Öte yandan, Hisse Satış Sözleşmesi’nin 9.4. maddesinde “…İşletme Hakkı Devir Sözleşmesindeki hükümler saklı kalmak kaydıyla”, 22. maddesinin f bendinde “Alıcı ihale konusu hisseleri devir aldığı tarihten önceki döneme ilişkin olarak İşletme Hakkı Devir Sözleşmesindeki hükümler saklı kalmak kaydıyla…” hükümleri yer almaktadır. Anılan hükümler gözetildiğinde Hisse Satış Sözleşmesi karşısında İşletme Hakkı Devir Sözleşmesi’nin öncelikle uygulanacağı anlaşıldığından davalı vekilinin bu hususa yönelik itirazlarına Dairemizce itibar edilmemiştir.
Davalı vekilinin açılan davada ödeme tarihinden itibaren avans faizi uygulanamayacağına yönelik itirazına gelindiğinde, rücuen tazminat talebi, başkasına ait bir borcu yerine getiren kişinin mal varlığında meydana gelen kaybı gidermeye yönelik tazminat niteliğinde olup, davacının mal varlığındaki eksilme ödeme tarihinde gerçekleştiğinden ödeme gününden itibaren her iki tarafta tacir olduğundan avans faizi talep edebilir (Yargıtay 11. Hukuk Dairesinin 13/04/2016 tarih ve 2016/2239-2016/4044 E.-K. Sayılı emsal kararı).

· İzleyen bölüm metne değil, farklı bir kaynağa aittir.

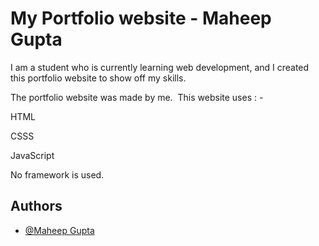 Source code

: # My Portfolio website - Maheep Gupta

I am a student who is currently learning web development, and I created this portfolio website to show off my skills.

The portfolio website was made by me. 
This website uses : -

HTML

CSSS

JavaScript

No framework is used.


## Authors

- [@Maheep Gupta](https://github.com/CodingStuffsofMahee)

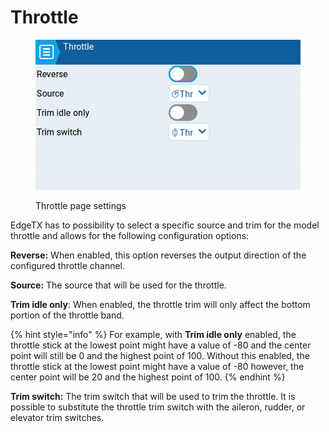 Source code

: # Throttle

<figure><img src="../../../../.gitbook/assets/throttle.png" alt=""><figcaption><p>Throttle page settings</p></figcaption></figure>

EdgeTX has to possibility to select a specific source and trim for the model throttle and allows for the following configuration options:

**Reverse:** When enabled, this option reverses the output direction of the configured throttle channel.

**Source:** The source that will be used for the throttle.&#x20;

**Trim idle only**: When enabled, the throttle trim will only affect the bottom portion of the throttle band.&#x20;

{% hint style="info" %}
For example, with **Trim idle only** enabled, the throttle stick at the lowest point might have a value of -80 and the center point will still be 0 and the highest point of 100. Without this enabled, the throttle stick at the lowest point might have a value of -80 however, the center point will be 20 and the highest point of 100.&#x20;
{% endhint %}

**Trim switch:** The trim switch that will be used to trim the throttle. It is possible to substitute the throttle trim switch with the aileron, rudder, or elevator trim switches.
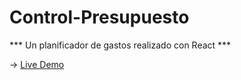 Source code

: # Control-Presupuesto 

*** Un planificador de gastos realizado con React ***

-> <a href="https://control-presupuesto-jpm.netlify.app/">Live Demo</a>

Buna göre ilk derece mahkemesinin kararında ödeme tarihinden itibaren avans faizine hükmedilmesinde bir isabetsizlik bulunmamaktadır.
İlk derece mahkemesince yapılan yargılama sonunda hüküm altına alınan miktar üzerinden hesaplanan harç ve vekalet ücretinde herhangi bir hata bulunmadığı gibi davacı tarafından yapılan ve dosya içerisinde belgeli olan giderler gözetilerek hüküm altına alınan yargılama gideri miktarında da herhangi bir isabetsizlik görülmemiştir.
Tüm bu nedenlerle ilk derece mahkemesinin davanın kısmen kabulü yönündeki kararında herhangi bir isabetsizlik görülmediğinden davalı vekilinin istinaf başvurusunun esastan reddine karar vermek gerekmiş ve takdiren aşağıdaki şekilde hüküm kurulmuştur.
HÜKÜM: Yukarıda açıklanan nedenlerle;
1-Davalı vekilinin istinaf başvurusunun HMK’nın 353/(1)-b.1 maddesi gereğince ESASTAN REDDİNE,
2-Alınması gerekli olan 103.778,23 TL istinaf karar harcından peşin alınan 25.944,55 TL harcın mahsubu ile bakiye 77.833,68 TL harcın davalıdan alınarak Hazineye gelir kaydına,
3-Davalı tarafından yapılan yargılama giderlerinin üzerinde bırakılmasına,
4-İstinaf incelemesi sırasında duruşma açılmadığından davacı yararına vekalet ücreti taktirine yer olmadığına,
Dosya üzerinde yapılan inceleme sonucunda HMK’nın 361. maddesi uyarınca gerekçeli kararın tebliğinden itibaren iki haftalık süre içerisinde Yargıtay’da temyiz kanun yolu açık olmak üzere oy birliği ile karar verildi. 14/04/2022
….

Bu belge 5070 sayılı Elektronik İmza Kanunu hükümlerine göre UYAP sistemi üzerinden elektronik imza ile imzalanmıştır.